# EXERCISE
Look through the lines below, find those with the word "Compute", and copy them.
□ □ □ □ □ □ □
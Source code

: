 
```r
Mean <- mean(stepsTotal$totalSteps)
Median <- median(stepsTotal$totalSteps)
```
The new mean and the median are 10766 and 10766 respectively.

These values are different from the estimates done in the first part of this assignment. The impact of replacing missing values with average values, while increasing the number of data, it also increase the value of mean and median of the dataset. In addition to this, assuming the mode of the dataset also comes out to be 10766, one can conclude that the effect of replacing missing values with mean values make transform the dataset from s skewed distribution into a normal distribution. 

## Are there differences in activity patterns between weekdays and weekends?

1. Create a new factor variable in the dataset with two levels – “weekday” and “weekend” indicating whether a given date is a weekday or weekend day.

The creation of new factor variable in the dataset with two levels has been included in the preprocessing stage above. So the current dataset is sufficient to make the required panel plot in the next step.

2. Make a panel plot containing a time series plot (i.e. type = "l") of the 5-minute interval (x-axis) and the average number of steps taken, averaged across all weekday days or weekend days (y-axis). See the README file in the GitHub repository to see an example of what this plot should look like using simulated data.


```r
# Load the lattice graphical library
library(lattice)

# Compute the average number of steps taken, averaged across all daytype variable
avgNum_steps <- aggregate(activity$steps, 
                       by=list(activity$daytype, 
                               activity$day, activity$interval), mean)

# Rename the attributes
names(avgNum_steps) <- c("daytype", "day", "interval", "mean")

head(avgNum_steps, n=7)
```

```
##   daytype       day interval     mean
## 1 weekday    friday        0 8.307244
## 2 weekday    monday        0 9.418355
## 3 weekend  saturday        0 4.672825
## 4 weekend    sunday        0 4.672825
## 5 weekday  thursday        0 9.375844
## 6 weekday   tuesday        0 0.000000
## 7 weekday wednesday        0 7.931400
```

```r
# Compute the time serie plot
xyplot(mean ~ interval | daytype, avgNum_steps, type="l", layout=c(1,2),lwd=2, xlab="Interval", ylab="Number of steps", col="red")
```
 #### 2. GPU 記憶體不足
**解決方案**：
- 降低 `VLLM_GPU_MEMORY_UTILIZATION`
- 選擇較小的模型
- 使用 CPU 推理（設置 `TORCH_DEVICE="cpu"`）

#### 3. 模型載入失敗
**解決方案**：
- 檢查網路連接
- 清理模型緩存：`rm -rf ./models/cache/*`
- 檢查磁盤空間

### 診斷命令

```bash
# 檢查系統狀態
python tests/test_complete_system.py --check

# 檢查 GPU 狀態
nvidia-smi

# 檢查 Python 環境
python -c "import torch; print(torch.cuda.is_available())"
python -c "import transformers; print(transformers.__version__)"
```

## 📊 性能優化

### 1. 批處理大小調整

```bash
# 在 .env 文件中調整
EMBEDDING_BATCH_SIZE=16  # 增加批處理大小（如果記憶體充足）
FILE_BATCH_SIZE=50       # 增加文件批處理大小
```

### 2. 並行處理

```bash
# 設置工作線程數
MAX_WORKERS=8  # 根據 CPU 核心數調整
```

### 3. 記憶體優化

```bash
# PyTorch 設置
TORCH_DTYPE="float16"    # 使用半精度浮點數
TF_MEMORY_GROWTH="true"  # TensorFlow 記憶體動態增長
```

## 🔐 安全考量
□ □ □ □ □ □ □
# OUTPUT BELOW
# Compute the average number of steps taken, averaged across all daytype variable
# Compute the time serie plot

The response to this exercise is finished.